Let’s kickstart the discussion on decentralised Schnorr signatures and bringing in the nascent token standards on BTC to the IC.
The IC has powerful capabilities with Bitcoin and could in time serve as a powerful L2 for Bitcoin transactions. We have already seen the #Ordi token - built on the Schnorr signature scheme which was enabled by the Segwit and Taproot forks - reach over $1bn in market cap. Despite this, Bitcoin does not have a suitable DeFi layer. Almost all websites that allow for trading these tokens are centralised.
The IC with its decentralised key-signing infrastructure and http outcall technology, therefore, has a powerful opportunity to capture the DeFi market for these tokens by building infrastructure that supports Schnorr signatures. If the IC does not move fast in this direction, it will only be a matter of time before competitors like Staxx incorporate the technology.
There is strong support in the community for this feature, with Bitfinity@AstroX@bob11@brutoshi@neeboo@dfisher@bitbruce Crowd-Fund NFT, Sonic and many others voicing their support.

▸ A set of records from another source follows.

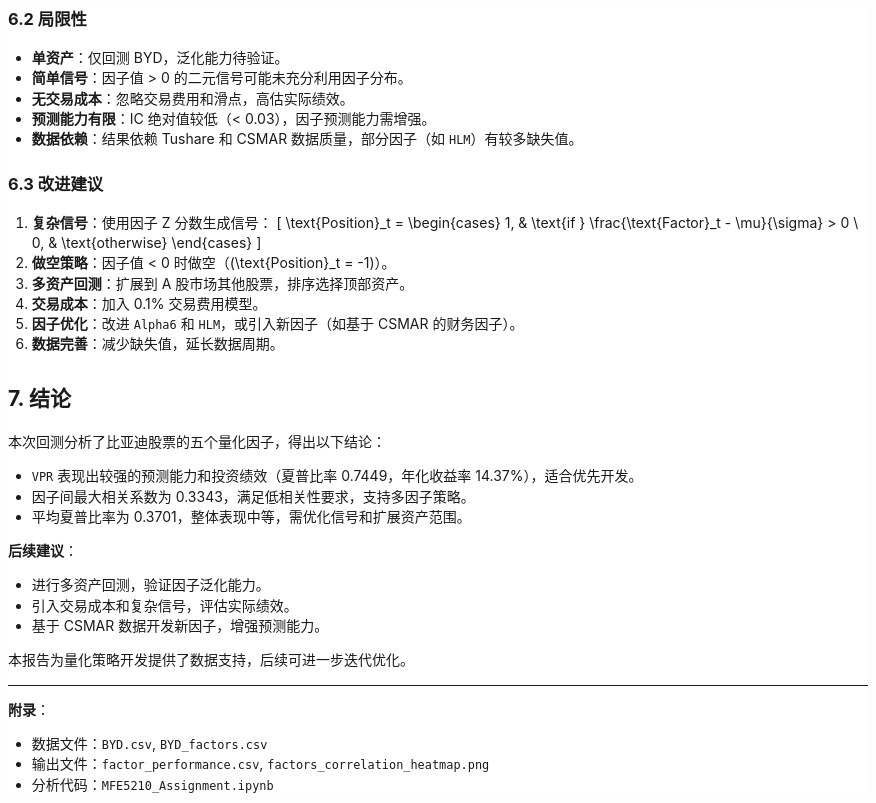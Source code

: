 ### 6.2 局限性
- **单资产**：仅回测 BYD，泛化能力待验证。
- **简单信号**：因子值 > 0 的二元信号可能未充分利用因子分布。
- **无交易成本**：忽略交易费用和滑点，高估实际绩效。
- **预测能力有限**：IC 绝对值较低（< 0.03），因子预测能力需增强。
- **数据依赖**：结果依赖 Tushare 和 CSMAR 数据质量，部分因子（如 `HLM`）有较多缺失值。

### 6.3 改进建议
1. **复杂信号**：使用因子 Z 分数生成信号：
   \[
   \text{Position}_t = \begin{cases} 
   1, & \text{if } \frac{\text{Factor}_t - \mu}{\sigma} > 0 \\
   0, & \text{otherwise}
   \end{cases}
   \]
2. **做空策略**：因子值 < 0 时做空（\(\text{Position}_t = -1\)）。
3. **多资产回测**：扩展到 A 股市场其他股票，排序选择顶部资产。
4. **交易成本**：加入 0.1% 交易费用模型。
5. **因子优化**：改进 `Alpha6` 和 `HLM`，或引入新因子（如基于 CSMAR 的财务因子）。
6. **数据完善**：减少缺失值，延长数据周期。

## 7. 结论

本次回测分析了比亚迪股票的五个量化因子，得出以下结论：
- `VPR` 表现出较强的预测能力和投资绩效（夏普比率 0.7449，年化收益率 14.37%），适合优先开发。
- 因子间最大相关系数为 0.3343，满足低相关性要求，支持多因子策略。
- 平均夏普比率为 0.3701，整体表现中等，需优化信号和扩展资产范围。

**后续建议**：
- 进行多资产回测，验证因子泛化能力。
- 引入交易成本和复杂信号，评估实际绩效。
- 基于 CSMAR 数据开发新因子，增强预测能力。

本报告为量化策略开发提供了数据支持，后续可进一步迭代优化。

---
**附录**：
- 数据文件：`BYD.csv`, `BYD_factors.csv`
- 输出文件：`factor_performance.csv`, `factors_correlation_heatmap.png`
- 分析代码：`MFE5210_Assignment.ipynb`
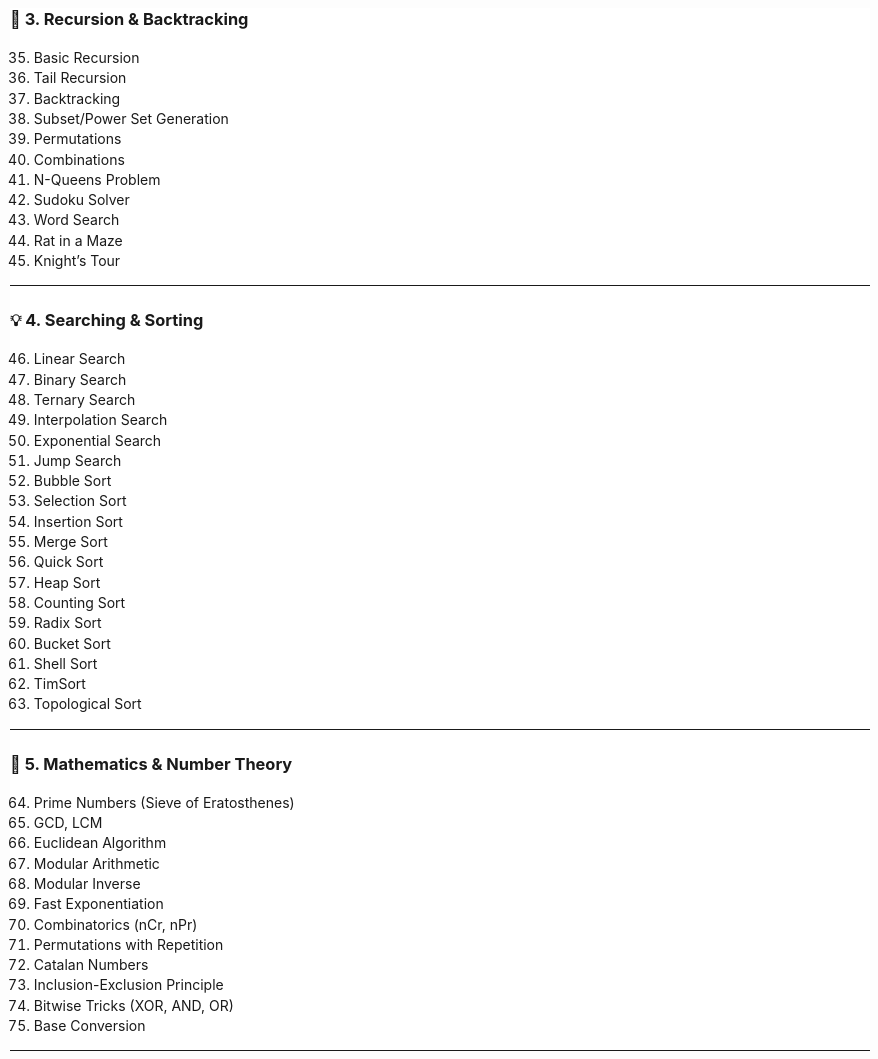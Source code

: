 
### 🔁 **3. Recursion & Backtracking**

35. Basic Recursion
36. Tail Recursion
37. Backtracking
38. Subset/Power Set Generation
39. Permutations
40. Combinations
41. N-Queens Problem
42. Sudoku Solver
43. Word Search
44. Rat in a Maze
45. Knight’s Tour

---

### 💡 **4. Searching & Sorting**

46. Linear Search
47. Binary Search
48. Ternary Search
49. Interpolation Search
50. Exponential Search
51. Jump Search
52. Bubble Sort
53. Selection Sort
54. Insertion Sort
55. Merge Sort
56. Quick Sort
57. Heap Sort
58. Counting Sort
59. Radix Sort
60. Bucket Sort
61. Shell Sort
62. TimSort
63. Topological Sort

---

### 🧮 **5. Mathematics & Number Theory**

64. Prime Numbers (Sieve of Eratosthenes)
65. GCD, LCM
66. Euclidean Algorithm
67. Modular Arithmetic
68. Modular Inverse
69. Fast Exponentiation
70. Combinatorics (nCr, nPr)
71. Permutations with Repetition
72. Catalan Numbers
73. Inclusion-Exclusion Principle
74. Bitwise Tricks (XOR, AND, OR)
75. Base Conversion

---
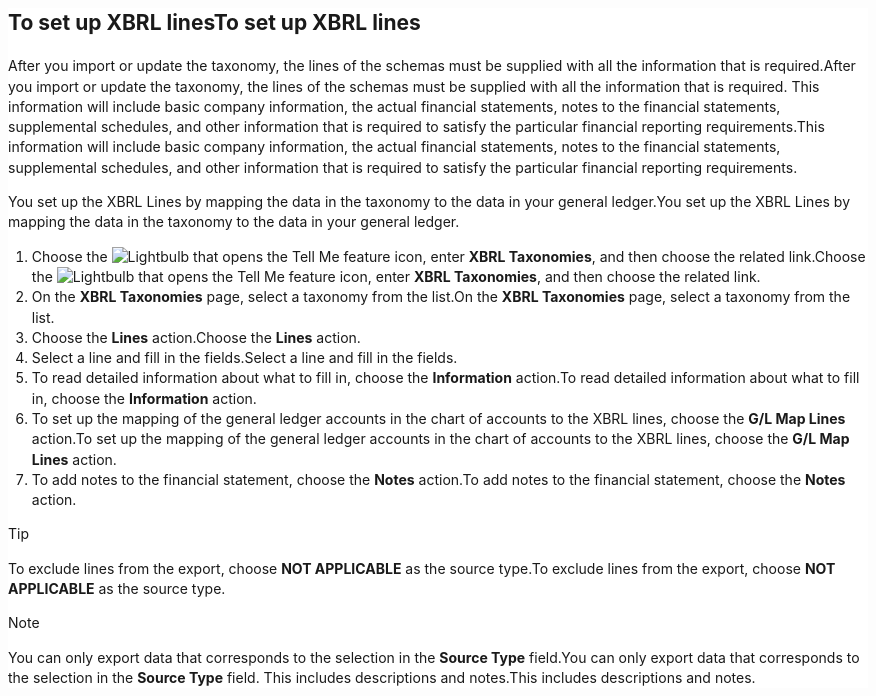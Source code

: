 ## <a name="to-set-up-xbrl-lines"></a><span data-ttu-id="46c50-163">To set up XBRL lines</span><span class="sxs-lookup"><span data-stu-id="46c50-163">To set up XBRL lines</span></span>  
<span data-ttu-id="46c50-164">After you import or update the taxonomy, the lines of the schemas must be supplied with all the information that is required.</span><span class="sxs-lookup"><span data-stu-id="46c50-164">After you import or update the taxonomy, the lines of the schemas must be supplied with all the information that is required.</span></span> <span data-ttu-id="46c50-165">This information will include basic company information, the actual financial statements, notes to the financial statements, supplemental schedules, and other information that is required to satisfy the particular financial reporting requirements.</span><span class="sxs-lookup"><span data-stu-id="46c50-165">This information will include basic company information, the actual financial statements, notes to the financial statements, supplemental schedules, and other information that is required to satisfy the particular financial reporting requirements.</span></span>  

<span data-ttu-id="46c50-166">You set up the XBRL Lines by mapping the data in the taxonomy to the data in your general ledger.</span><span class="sxs-lookup"><span data-stu-id="46c50-166">You set up the XBRL Lines by mapping the data in the taxonomy to the data in your general ledger.</span></span>  

1.  <span data-ttu-id="46c50-167">Choose the ![Lightbulb that opens the Tell Me feature](media/ui-search/search_small.png "Tell me what you want to do") icon, enter **XBRL Taxonomies**, and then choose the related link.</span><span class="sxs-lookup"><span data-stu-id="46c50-167">Choose the ![Lightbulb that opens the Tell Me feature](media/ui-search/search_small.png "Tell me what you want to do") icon, enter **XBRL Taxonomies**, and then choose the related link.</span></span>  
2.  <span data-ttu-id="46c50-168">On the **XBRL Taxonomies** page, select a taxonomy from the list.</span><span class="sxs-lookup"><span data-stu-id="46c50-168">On the **XBRL Taxonomies** page, select a taxonomy from the list.</span></span>  
3.  <span data-ttu-id="46c50-169">Choose the **Lines** action.</span><span class="sxs-lookup"><span data-stu-id="46c50-169">Choose the **Lines** action.</span></span>  
4.  <span data-ttu-id="46c50-170">Select a line and fill in the fields.</span><span class="sxs-lookup"><span data-stu-id="46c50-170">Select a line and fill in the fields.</span></span>   
5.  <span data-ttu-id="46c50-171">To read detailed information about what to fill in, choose the **Information** action.</span><span class="sxs-lookup"><span data-stu-id="46c50-171">To read detailed information about what to fill in, choose the **Information** action.</span></span>  
6.  <span data-ttu-id="46c50-172">To set up the mapping of the general ledger accounts in the chart of accounts to the XBRL lines, choose the **G/L Map Lines** action.</span><span class="sxs-lookup"><span data-stu-id="46c50-172">To set up the mapping of the general ledger accounts in the chart of accounts to the XBRL lines, choose the **G/L Map Lines** action.</span></span>  
7.  <span data-ttu-id="46c50-173">To add notes to the financial statement, choose the **Notes** action.</span><span class="sxs-lookup"><span data-stu-id="46c50-173">To add notes to the financial statement, choose the **Notes** action.</span></span>  

   > [!TIP]
   > <span data-ttu-id="46c50-174">To exclude lines from the export, choose **NOT APPLICABLE** as the source type.</span><span class="sxs-lookup"><span data-stu-id="46c50-174">To exclude lines from the export, choose **NOT APPLICABLE** as the source type.</span></span>

   > [!NOTE]  
   > <span data-ttu-id="46c50-175">You can only export data that corresponds to the selection in the **Source Type** field.</span><span class="sxs-lookup"><span data-stu-id="46c50-175">You can only export data that corresponds to the selection in the **Source Type** field.</span></span> <span data-ttu-id="46c50-176">This includes descriptions and notes.</span><span class="sxs-lookup"><span data-stu-id="46c50-176">This includes descriptions and notes.</span></span>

As such, we’d like to start a community conversation to kick-start the development of the feature, with a focus on how we can bring this feature to market as soon as possible.
There are already a couple of great libraries for threshold Schnorr signatures:
We’d love to hear your thoughts @manu@dieter.sommer@Roman@mariop regarding how quickly we can bring this feature to market, and perhaps to also have a working group on the feature or the broader topic of bringing Bitcoin tokens into the ecosystem.
I think it’s necessary to do this! IC deep development makes IC users and IC development team separated from each other’s understanding and demand, IC ecology needs traffic, keep up with the fashionable encryption application is the main way to get new users, it is necessary, now that we have integrated bitcoin, we should explore the advantages of IC, with fashionable applications to attract new users! I also noticed some people on Twitter asking: If ICP has Bitcoin integrated, why doesn’t BRC-20 support it?
In fact, we’ve started an initiative to take some steps towards realizing threshold Schnorr signatures on the IC, and, as it happens, I’m leading the research on this.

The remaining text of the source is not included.